Five things I learned:
1. I think I’ve described my husband’s diet before, but for those who don’t memorize my prose, the broad strokes are as such: It’s called the “paleo diet” and it eliminates all grains, dairy, legumes and refined white sugar and some other stuff derived from that, as well as synthetic preservatives and stuff like that. The idea is that our bodies evolved to eat certain food derived by hunting and gathering, and foods derived from modern agriculture are the reason for many of our ills. So no flour, no bread, no beans, no milk or cheese, no soy, no lots of things that I consider basic foods. He’s been eating like this for a couple of years. (He does cheat. Rarely, but he does.)
The funny thing about cooking for people following the paleo diet is that you eventually find that everything is either a thinly disguised frittata (start with eight or so eggs) or a sculpture made by molding clarified butter and almond flour. (Why clarified butter is allowed but not actual butter I do not understand.)

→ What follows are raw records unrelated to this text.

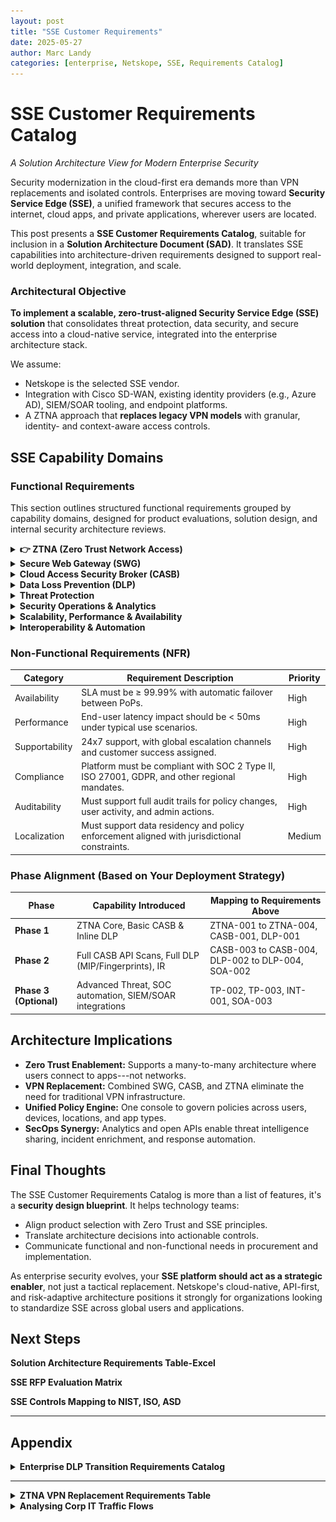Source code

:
 ```yaml
---
layout: post
title: "SSE Customer Requirements"
date: 2025-05-27
author: Marc Landy
categories: [enterprise, Netskope, SSE, Requirements Catalog]
---
```

# SSE Customer Requirements Catalog

*A Solution Architecture View for Modern Enterprise Security*

Security modernization in the cloud-first era demands more than VPN replacements and isolated controls. Enterprises are moving toward **Security Service Edge (SSE)**, a unified framework that secures access to the internet, cloud apps, and private applications, wherever users are located.

This post presents a **SSE Customer Requirements Catalog**, suitable for inclusion in a **Solution Architecture Document (SAD)**. It translates SSE capabilities into architecture-driven requirements designed to support real-world deployment, integration, and scale.

### Architectural Objective

**To implement a scalable, zero-trust-aligned Security Service Edge (SSE) solution** that consolidates threat protection, data security, and secure access into a cloud-native service, integrated into the enterprise architecture stack.

We assume:

- Netskope is the selected SSE vendor.
- Integration with Cisco SD-WAN, existing identity providers (e.g., Azure AD), SIEM/SOAR tooling, and endpoint platforms.
- A ZTNA approach that **replaces legacy VPN models** with granular, identity- and context-aware access controls.

## SSE Capability Domains 

### Functional Requirements

This section outlines structured functional requirements grouped by capability domains, designed for product evaluations, solution design, and internal security architecture reviews.

<details>
<summary><strong>👉 ZTNA (Zero Trust Network Access)</strong></summary>
<br>

| **ID** | **Requirement Description** | **Priority** | **Compliance / Standards** |
|--------|----------------------------|--------------|---------------------------|
| ZTNA-001 | Must provide secure access to private applications without relying on traditional VPN. | High | NIST 800-207 Zero Trust |
| ZTNA-002 | Must support identity-based, device-aware, and posture-aware access policies. | High | Microsoft CA, Entra ID integration |
| ZTNA-003 | Must support both client-based and clientless (browser-based) access for managed and unmanaged devices. | High | BYOD and hybrid user support |
| ZTNA-004 | Must support integration with SD-WAN (Cisco) via GRE/IPSec tunnels and IPsec-GW. | High | SD-WAN integration (Cisco Validated Design) |
| ZTNA-005 | Should support reverse access for server-initiated use-cases such as patching, VoIP, and RDP. | Medium | Legacy App and IT Support |

</details>

<details>
<summary><strong>Secure Web Gateway (SWG)</strong></summary>
<br>

**Purpose:** Enforce acceptable internet usage, prevent web-based threats, and control access to risky or non-compliant content.

| **ID** | **Requirement** | **Priority** |
|--------|----------------|--------------|
| SWG-001 | Provide full web traffic inspection (HTTP/HTTPS), including URL filtering and real-time content classification. | High |
| SWG-002 | Support SSL decryption and inspection with policy-based control (e.g. bypass for financial/health sites). | High |
| SWG-003 | Enforce acceptable use policies (AUP), including safe search, file-type restrictions, and custom URL categories. | Medium |

</details>

<details>
<summary><strong>Cloud Access Security Broker (CASB)</strong></summary>
<br>

**Purpose:** Detect and control cloud service usage (both sanctioned and shadow IT), enforce security policies, and protect sensitive data in SaaS environments.

| **ID** | **Requirement** | **Priority** |
|--------|----------------|--------------|
| CASB-001 | Provide visibility and control over all sanctioned/unsanctioned SaaS usage, including Shadow IT discovery. | High |
| CASB-002 | Offer inline protection to block or coach risky cloud behaviors (e.g., uploading sensitive data to personal Dropbox). | High |
| CASB-003 | Include contextual risk scores for cloud apps (based on compliance, data sharing, location, etc.). | High |
| CASB-004 | Integrate with SaaS APIs (e.g., M365, Salesforce, Box) for out-of-band inspection, auditing, and remediation workflows. | High |

</details>

<details>
<summary><strong>Data Loss Prevention (DLP)</strong></summary>
<br>

**Purpose:** Prevent leakage of sensitive data across web, cloud, and private applications through content-aware inspection and control.

| **ID** | **Requirement** | **Priority** |
|--------|----------------|--------------|
| DLP-001 | Offer advanced DLP with pre-built policies for PII, PHI, PCI, including pattern matching and file fingerprinting. | High |
| DLP-002 | Support Microsoft Information Protection (MIP/AIP) label detection and enforcement. | High |
| DLP-003 | Enable DLP across inline traffic, APIs (SaaS), and private applications consistently ("unified DLP"). | High |
| DLP-004 | Include OCR capability to detect sensitive information embedded in images (e.g., screenshots, scanned documents). | Medium |

</details>

<details>
<summary><strong>Threat Protection</strong></summary>
<br>

**Purpose:** Detect and block malware, ransomware, and advanced threats in web and cloud traffic using AI/ML and sandboxing.

| **ID** | **Requirement** | **Priority** |
|--------|----------------|--------------|
| TP-001 | Use multilayered threat detection, including signature-based, heuristic, and sandbox analysis for zero-day threats. | High |
| TP-002 | Detect behavioral anomalies (e.g., data exfiltration, suspicious access patterns) using machine learning. | Medium |
| TP-003 | Integrate with SIEM, SOAR, EDR/XDR platforms for alert forwarding and automated response actions. | High |

</details>

<details>
<summary><strong>Security Operations & Analytics</strong></summary>
<br>

**Purpose:** Provide visibility into user, app, and data activity with actionable dashboards, logs, and integration into existing security workflows.

| **ID** | **Requirement** | **Priority** |
|--------|----------------|--------------|
| SOA-001 | Offer rich dashboards and analytics on user activity, traffic patterns, app usage, and policy violations. | High |
| SOA-002 | Enable log export via syslog, APIs, or to cloud storage for integration with SIEM platforms (e.g., Splunk, Sentinel). | High |
| SOA-003 | Support role-based access to dashboards tailored for SecOps, risk, compliance, and application teams. | Medium |

</details>

<details>
<summary><strong>Scalability, Performance & Availability</strong></summary>
<br>

**Purpose:** Ensure the SSE platform scales with user demand, delivers consistent performance globally, and meets enterprise-grade availability.

| **ID** | **Requirement** | **Priority** |
|--------|----------------|--------------|
| SA-001 | Leverage a globally distributed PoP architecture for low-latency, high-availability traffic routing. | High |
| SA-002 | Provide elastic scalability to handle tens of thousands of concurrent sessions without performance degradation. | High |
| SA-003 | Support multi-tenancy and delegated administration for large enterprises or MSSP models. | High |

</details>

<details>
<summary><strong>Interoperability & Automation</strong></summary>
<br>

**Purpose:** Provide APIs and automation hooks for integration with enterprise ITSM, IAM, CI/CD, and security tooling ecosystems.

| **ID** | **Requirement** | **Priority** |
|--------|----------------|--------------|
| INT-001 | Provide open, RESTful APIs for policy configuration, reporting, incident triage, and alerting integration. | High |
| INT-002 | Support Infrastructure-as-Code (IaC) practices via Terraform modules, JSON templates, or API scripting. | Medium |

</details>

### Non-Functional Requirements (NFR)

| **Category** | **Requirement Description** | **Priority** |
|--------------|----------------------------|--------------|
| Availability | SLA must be ≥ 99.99% with automatic failover between PoPs. | High |
| Performance | End-user latency impact should be < 50ms under typical use scenarios. | High |
| Supportability | 24x7 support, with global escalation channels and customer success assigned. | High |
| Compliance | Platform must be compliant with SOC 2 Type II, ISO 27001, GDPR, and other regional mandates. | High |
| Auditability | Must support full audit trails for policy changes, user activity, and admin actions. | High |
| Localization | Must support data residency and policy enforcement aligned with jurisdictional constraints. | Medium |

### Phase Alignment (Based on Your Deployment Strategy)

| **Phase** | **Capability Introduced** | **Mapping to Requirements Above** |
|-----------|----------------------------|-----------------------------------|
| **Phase 1** | ZTNA Core, Basic CASB & Inline DLP | ZTNA-001 to ZTNA-004, CASB-001, DLP-001 |
| **Phase 2** | Full CASB API Scans, Full DLP (MIP/Fingerprints), IR | CASB-003 to CASB-004, DLP-002 to DLP-004, SOA-002 |
| **Phase 3 (Optional)** | Advanced Threat, SOC automation, SIEM/SOAR integrations | TP-002, TP-003, INT-001, SOA-003 |

## Architecture Implications

- **Zero Trust Enablement:** Supports a many-to-many architecture where users connect to apps---not networks.
- **VPN Replacement:** Combined SWG, CASB, and ZTNA eliminate the need for traditional VPN infrastructure.
- **Unified Policy Engine:** One console to govern policies across users, devices, locations, and app types.
- **SecOps Synergy:** Analytics and open APIs enable threat intelligence sharing, incident enrichment, and response automation.

## Final Thoughts

The SSE Customer Requirements Catalog is more than a list of features, it's a **security design blueprint**. It helps technology teams:

- Align product selection with Zero Trust and SSE principles.
- Translate architecture decisions into actionable controls.
- Communicate functional and non-functional needs in procurement and implementation.

As enterprise security evolves, your **SSE platform should act as a strategic enabler**, not just a tactical replacement. Netskope's cloud-native, API-first, and risk-adaptive architecture positions it strongly for organizations looking to standardize SSE across global users and applications.

## Next Steps

**Solution Architecture Requirements Table-Excel**

**SSE RFP Evaluation Matrix**

**SSE Controls Mapping to NIST, ISO, ASD**

---

## Appendix

<details>
<summary><strong>Enterprise DLP Transition Requirements Catalog</strong></summary>
<br>
  
| #  | Requirement                                                                                          | Priority | Notes / Justification                                                                                      |
|----|------------------------------------------------------------------------------------------------------|----------|-------------------------------------------------------------------------------------------------------------|
| 1  | Assess and map data flows across all users, apps, and locations                                      | Must     | Foundational for policy design and understanding of sensitive data exposure.                                |
| 2  | Involve legal, HR, and data officers in the requirements process                                     | Must     | Ensures data usage policies reflect broader business and compliance needs.                                  |
| 3  | Identify and prioritize high-risk use cases (e.g., unsanctioned SaaS, IaaS data movement)            | Must     | Essential for early mitigation and risk reduction.                                                          |
| 4  | Ensure comprehensive coverage: in-use, at-rest, in-transit across all vectors                        | Must     | Guarantees holistic protection beyond network perimeter.                                                    |
| 5  | Support endpoint DLP for offline and USB transfer protection                                         | Should   | Expands reach to unmanaged contexts.                                                                        |
| 6  | Include cloud email DLP and SaaS collaboration protection (Slack, Teams)                             | Should   | Addresses a common exfiltration vector.                                                                     |
| 7  | Leverage contextual awareness (identity, device, app instance, behavior) for enforcement             | Must     | Enables zero trust-based adaptive DLP decisions.                                                            |
| 8  | Choose unified policy engine with central console and RBAC                                           | Must     | Reduces administrative overhead and response delays.                                                        |
| 9  | Use machine learning, OCR, EDM, and image classifiers for data detection                             | Should   | Increases detection accuracy and reduces false positives.                                                   |
| 10 | Integrate with SOAR and SIEM tools for automated incident response                                   | Should   | Enhances visibility and containment speed.                                                                  |
| 11 | Enable user coaching and real-time policy violation awareness                                        | Could    | Educates users, reduces accidental violations.                                                               |
| 12 | Preserve institutional DLP knowledge during migration (reuse policies/workflows where feasible)      | Must     | Ensures continuity and accelerates transition.                                                              |
| 13 | Ensure coverage of both sanctioned and unsanctioned apps                                             | Must     | Prevents blind spots from shadow IT activity.                                                               |
| 14 | Stick with effective point solutions temporarily (if needed), avoid policy sprawl                    | Could    | Transitional approach, especially with Microsoft DLP etc.                                                   |
| 15 | Select a vendor with maturity, not just marketing hype                                               | Must     | Reduces risk of adopting unproven tech; Netskope highlighted as mature DLP option.                          |

source : This catalog is derived from Chapter 5 of *Modern Data Loss Prevention (DLP) For Dummies – Netskope Special Edition*, reflecting key enterprise requirements for transitioning to a modern, cloud-delivered DLP platform.

</details>

---

<details>
<summary><strong>ZTNA VPN Replacement Requirements Table</strong></summary>
<br>

| #  | Requirement Category       | Requirement Description                                                                 | Purpose / Rationale                                                                                 | Evaluation Criteria                                                                 |
|----|----------------------------|------------------------------------------------------------------------------------------|------------------------------------------------------------------------------------------------------|--------------------------------------------------------------------------------------|
| 1  | Identity-based Least Privilege Authentication | Authenticate users based on identity, device, location, and time, enforcing least privilege access. | Minimize attack surface and ensure users access only what they need for their role.                  | Supports SAML/OIDC, MFA, conditional access, role-based access controls (RBAC).     |
| 2  | Comprehensive Device Posture Assessment | Continuously evaluate the device for compliance (OS version, patching, security software). | Ensure only healthy and secure devices access corporate applications.                                | Posture checks enforced before and during sessions; integrates with EDR/UEM tools.  |
| 3  | Advanced Micro-segmentation | Allow access only to specific apps based on identity and context—not full network access. | Limit lateral movement and isolate applications for better containment and protection.               | Enforces per-app segmentation policies; supports identity and context-based access. |
| 4  | Universal ZTNA             | Enable access to all app types (web, TCP/UDP, SaaS, IaaS, on-prem, legacy) via ZTNA.     | Ensure seamless, secure access regardless of where or how the application is hosted.                 | Supports both client and clientless modes; handles cloud, private, and hybrid apps. |
| 5  | Support for Legacy Applications | Provide access to RDP, SSH, VoIP/SIP, and other non-browser-based legacy apps.            | Maintain secure access during digital transformation and for operational continuity.                 | Transparent TCP/UDP support; application gateway or reverse proxy support.          |
| 6  | Security Controls Near Users and Apps | Deploy enforcement points close to users and applications to reduce latency.             | Improve user experience and ensure faster, localized policy enforcement.                             | Presence of POPs/GWs in major regions; low RTT; session optimization.               |
| 7  | Integration with Security Ecosystem | Seamless integration with SIEM, EDR, SOAR, firewalls, and ITSM tools.                    | Align with existing security architecture and enable correlated threat detection and response.       | Supports API/Syslog/SIEM integration; connector availability; alert sharing.         |
| 8  | Full Network Visibility and Analytics | Provide real-time logs, behavioral analytics, and audit trails.                          | Enable rapid incident response and policy refinement based on usage trends and anomalies.            | Detailed dashboards; anomaly detection; audit and access logs per session.           |
| 9  | Scalability and Agility   | Cloud-native architecture that auto-scales based on user demand.                         | Ensure consistent performance and security as user and application footprints grow.                  | Elastic scaling; global high availability; multi-tenant readiness.                  |
| 10 | Effective Admin Tools     | Intuitive management portal with visibility, alerting, and policy management.            | Simplify operations and reduce time-to-resolution for security events and access requests.           | Role-based admin portal; alert workflows; change auditing; self-service capabilities.|

</details>

<details>
<summary><strong>Analysing Corp IT Traffic Flows</strong></summary>
<br>  

![internet native transformation](https://github.com/marclandy/enterprise-infra/blob/ml-port/solutions/sd-wan+sse/images/internet-native%20transformation.PNG)
                                  
</details>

So, to finally get to my first point, you can make this breakfast casserole in the morning because it contains no bread. Most breakfast casseroles have to sit overnight to let the bread, which provides the structure, absorb the egg before baking.
2. There are, naturally, degrees of adherence to the paleo diet, and gray areas such as white potatoes (not really sanctioned, but come on), sausage (What’s in sausage? I don’t pay much attention, just get the good local homemade stuff and John eats it). Some people insist on grass-fed meat, but in addition to being a paleo dieter, John is also something of a penny pincher, so that’s where he draws the line.
Honestly, I think just skipping the white sugar and flour probably does him the most good, but I’m in no way qualified to tell anyone how to eat.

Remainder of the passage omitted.